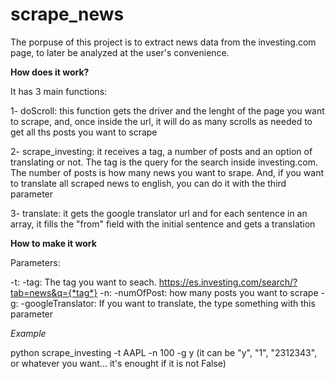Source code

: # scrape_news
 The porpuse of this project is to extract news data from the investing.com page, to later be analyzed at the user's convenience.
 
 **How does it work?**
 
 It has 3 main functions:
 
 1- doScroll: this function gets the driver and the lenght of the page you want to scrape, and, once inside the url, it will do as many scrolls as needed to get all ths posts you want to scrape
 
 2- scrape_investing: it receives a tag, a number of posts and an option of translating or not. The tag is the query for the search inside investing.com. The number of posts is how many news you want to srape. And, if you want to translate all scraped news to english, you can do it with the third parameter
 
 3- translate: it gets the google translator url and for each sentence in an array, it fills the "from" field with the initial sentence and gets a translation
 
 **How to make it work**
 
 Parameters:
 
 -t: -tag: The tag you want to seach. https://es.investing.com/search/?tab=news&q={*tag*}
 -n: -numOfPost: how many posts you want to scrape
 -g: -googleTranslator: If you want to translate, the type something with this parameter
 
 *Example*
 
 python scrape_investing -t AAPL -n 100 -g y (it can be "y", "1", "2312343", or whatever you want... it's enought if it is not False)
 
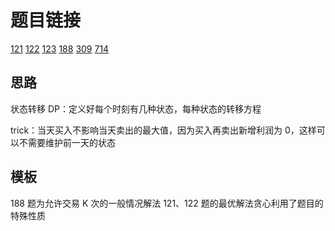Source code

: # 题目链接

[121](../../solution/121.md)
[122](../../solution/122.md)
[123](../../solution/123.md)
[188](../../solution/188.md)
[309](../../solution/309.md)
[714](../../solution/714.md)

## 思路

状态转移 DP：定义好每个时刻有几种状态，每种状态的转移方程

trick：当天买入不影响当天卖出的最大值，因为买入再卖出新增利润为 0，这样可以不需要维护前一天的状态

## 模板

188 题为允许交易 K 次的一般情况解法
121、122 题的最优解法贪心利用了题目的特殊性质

━━━━━━━━

### WHAT THE TASK REQUIRES:
Once the pictures have been removed, reproduce each line of the material above exactly.

### YOUR SOLUTION:
Source code

: # scrape_news
 The porpuse of this project is to extract news data from the investing.com page, to later be analyzed at the user's convenience.
 
 **How does it work?**
 
 It has 3 main functions:
 
 1- doScroll: this function gets the driver and the lenght of the page you want to scrape, and, once inside the url, it will do as many scrolls as needed to get all ths posts you want to scrape
 
 2- scrape_investing: it receives a tag, a number of posts and an option of translating or not. The tag is the query for the search inside investing.com. The number of posts is how many news you want to srape. And, if you want to translate all scraped news to english, you can do it with the third parameter
 
 3- translate: it gets the google translator url and for each sentence in an array, it fills the "from" field with the initial sentence and gets a translation
 
 **How to make it work**
 
 Parameters:
 
 -t: -tag: The tag you want to seach. https://es.investing.com/search/?tab=news&q={*tag*}
 -n: -numOfPost: how many posts you want to scrape
 -g: -googleTranslator: If you want to translate, the type something with this parameter
 
 *Example*
 
 python scrape_investing -t AAPL -n 100 -g y (it can be "y", "1", "2312343", or whatever you want... it's enought if it is not False)
 
Source code

: # 题目链接

[121](../../solution/121.md)
[122](../../solution/122.md)
[123](../../solution/123.md)
[188](../../solution/188.md)
[309](../../solution/309.md)
[714](../../solution/714.md)

## 思路

状态转移 DP：定义好每个时刻有几种状态，每种状态的转移方程

trick：当天买入不影响当天卖出的最大值，因为买入再卖出新增利润为 0，这样可以不需要维护前一天的状态

## 模板

188 题为允许交易 K 次的一般情况解法
121、122 题的最优解法贪心利用了题目的特殊性质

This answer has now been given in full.